A data weighted learning method based on model collaboration is implemented in a specific example segmentation task. Two models, mask-RCNN, pointRend, were chosen as the auxiliary model, the yolact model as the target model, and experiments were performed on CoCo datasets, with the results shown in table 1.
Table 1: experimental results of training the yolact example segmentation model under the CoCo dataset:
in table 1, the first row shows the results obtained by training the yolact model directly on the CoCo dataset. The second line shows that re-weighting the final sample weights to the loss of the target model proceeds using only the difficulty score of the image sample as the sample score for the auxiliary model and the target modelAnd updating the row model to obtain a result. The third line shows the results obtained after model updating by re-weighting the final sample weights to the loss of the target model using only the label quality scores of the image samples as the sample scores for the auxiliary model and the target model. The last line shows the difficulty score for the simultaneous use of the image samplesTag mass fraction of image sample->Image quality fraction of image sample->And weighting the final sample weight to the loss of the target model according to a certain proportion as the sample fraction of the auxiliary model and the target model, and carrying out model updating to obtain a result.

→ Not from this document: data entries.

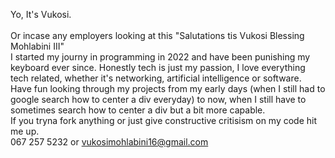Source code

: Yo, It's Vukosi.  
<br>
Or incase any employers looking at this "Salutations tis Vukosi Blessing Mohlabini III" <br>
I started my journy in programming in 2022 and have been punishing my keyboard ever since. Honestly tech is just my passion, I love everything tech related,
whether it's networking, artificial intelligence or software. <br>
Have fun looking through my projects from my early days (when I still had to google search how to center a div everyday) to now, when I still have to sometimes
search how to center a div but a bit more capable. <br>
If you tryna fork anything or just give constructive critisism on my code hit me up.<br>
067 257 5232
or vukosimohlabini16@gmail.com

<!---
Vukosi16/Vukosi16 is a ✨ special ✨ repository because its `README.md` (this file) appears on your GitHub profile.
You can click the Preview link to take a look at your changes.
--->
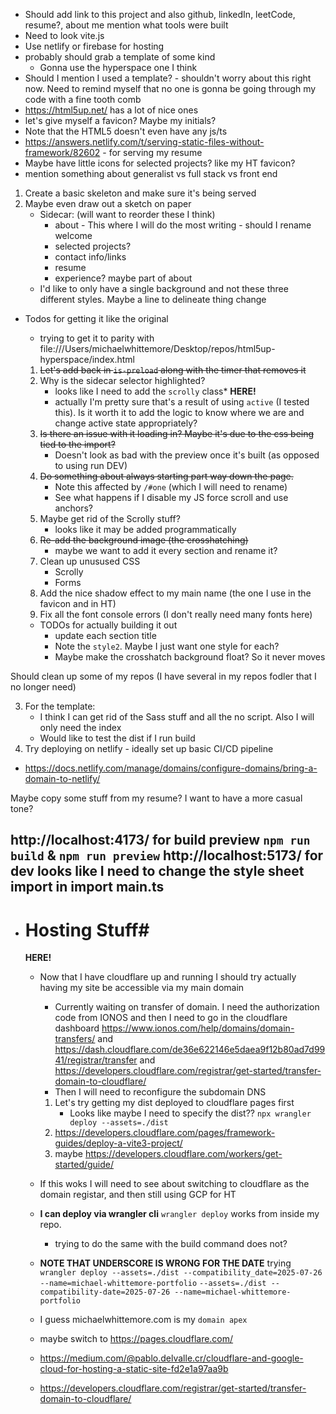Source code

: * Should add link to this project and also github, linkedIn, leetCode, resume?, about me mention what tools were built
* Need to look vite.js
* Use netlify or firebase for hosting
* probably should grab a template of some kind
    * Gonna use the hyperspace one I think
* Should I mention I used a template? - shouldn't worry about this right now. Need to remind myself that no one is gonna be going through my code with a fine tooth comb
* https://html5up.net/ has a lot of nice ones
* let's give myself a favicon? Maybe my initials?
* Note that the HTML5 doesn't even have any js/ts
* https://answers.netlify.com/t/serving-static-files-without-framework/82602 - for serving my resume
* Maybe have little icons for selected projects? like my HT favicon?
* mention something about generalist vs full stack vs front end


1. Create a basic skeleton and make sure it's being served 
2. Maybe even draw out a sketch on paper
    * Sidecar: (will want to reorder these I think)
        - about - This where I will do the most writing - should I rename welcome
        - selected projects?
        - contact info/links
        - resume
        - experience? maybe part of about
    * I'd like to only have a single background and not these three different styles. Maybe a line to delineate thing change

* Todos for getting it like the original
    * trying to get it to parity with file:///Users/michaelwhittemore/Desktop/repos/html5up-hyperspace/index.html

    1. ~~Let's add back in `is-preload` along with the timer that removes it~~
    2. Why is the sidecar selector highlighted? 
        - looks like I need to add the `scrolly` class* **HERE!** 
        - actually I'm pretty sure that's a result of using `active` (I tested this). Is it worth it to add the logic to know where we are and change active state appropriately? 
    3. ~~Is there an issue with it loading in? Maybe it's due to the css being tied to the import?~~
        - Doesn't look as bad with the preview once it's built (as opposed to using run DEV)
    4. ~~Do something about always starting part way down the page.~~
        - Note this affected by `/#one` (which I will need to rename)
        - See what happens if I disable my JS force scroll and use anchors?
    5. Maybe get rid of the Scrolly stuff?
        * looks like it may be added programmatically 
    5. ~~Re-add the background image (the crosshatching)~~
        - maybe we want to add it every section and rename it?
    6. Clean up unusused CSS
        - Scrolly
        - Forms
    7. Add the nice shadow effect to my main name (the one I use in the favicon and in HT)
    8. Fix all the font console errors (I don't really need many fonts here)

    * TODOs for actually building it out
        * update each section title
        * Note the `style2`. Maybe I just want one style for each?  
        * Maybe make the crosshatch background float? So it never moves

Should clean up some of my repos (I have several in my repos fodler that I no longer need)

3. For the template:
    * I think I can get rid of the Sass stuff and all the no script. Also I will only need the index
    * Would like to test the dist if I run build
4. Try deploying on netlify - ideally set up basic CI/CD pipeline

* https://docs.netlify.com/manage/domains/configure-domains/bring-a-domain-to-netlify/

Maybe copy some stuff from my resume? I want to have a more casual tone? 

http://localhost:4173/ for build preview `npm run build` & `npm run preview`
http://localhost:5173/ for dev
looks like I need to change the style sheet import in import main.ts
---------------------------------------------------------------------------------------------
* # Hosting Stuff#
    **HERE!**  
    * Now that I have cloudflare up and running I should try actually having my site be accessible via my main domain
        * Currently waiting on transfer of domain. I need the authorization code from IONOS and then I need to go in the cloudflare dashboard https://www.ionos.com/help/domains/domain-transfers/ and https://dash.cloudflare.com/de36e622146e5daea9f12b80ad7d9941/registrar/transfer and https://developers.cloudflare.com/registrar/get-started/transfer-domain-to-cloudflare/
        * Then I will need to reconfigure the subdomain DNS




        1. Let's try getting my dist deployed to cloudflare pages first
            - Looks like maybe I need to specify the dist?? `npx wrangler deploy --assets=./dist`
        2. https://developers.cloudflare.com/pages/framework-guides/deploy-a-vite3-project/
        4. maybe https://developers.cloudflare.com/workers/get-started/guide/
    * If this woks I will need to see about switching to cloudflare as the domain registar, and then still using GCP for HT
    * **I can deploy via wrangler cli** `wrangler deploy` works from inside my repo. 
        * trying to do the same with the build command does not?

    * **NOTE THAT UNDERSCORE IS WRONG FOR THE DATE** 
    trying `wrangler deploy --assets=./dist --compatibility_date=2025-07-26 --name=michael-whittemore-portfolio`
        `--assets=./dist --compatibility-date=2025-07-26 --name=michael-whittemore-portfolio`

    * I guess michaelwhittemore.com is my `domain apex`
    * maybe switch to https://pages.cloudflare.com/
    * https://medium.com/@pablo.delvalle.cr/cloudflare-and-google-cloud-for-hosting-a-static-site-fd2e1a97aa9b
    * https://developers.cloudflare.com/registrar/get-started/transfer-domain-to-cloudflare/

By observing the table, the used sample fraction indexes can be found to improve the segmentation performance of the model to a certain extent, and the effectiveness of the method is further verified.
The foregoing is only a preferred embodiment of the invention, it being noted that: it will be apparent to those skilled in the art that various modifications and adaptations can be made without departing from the principles of the present invention, and such modifications and adaptations are intended to be comprehended within the scope of the invention.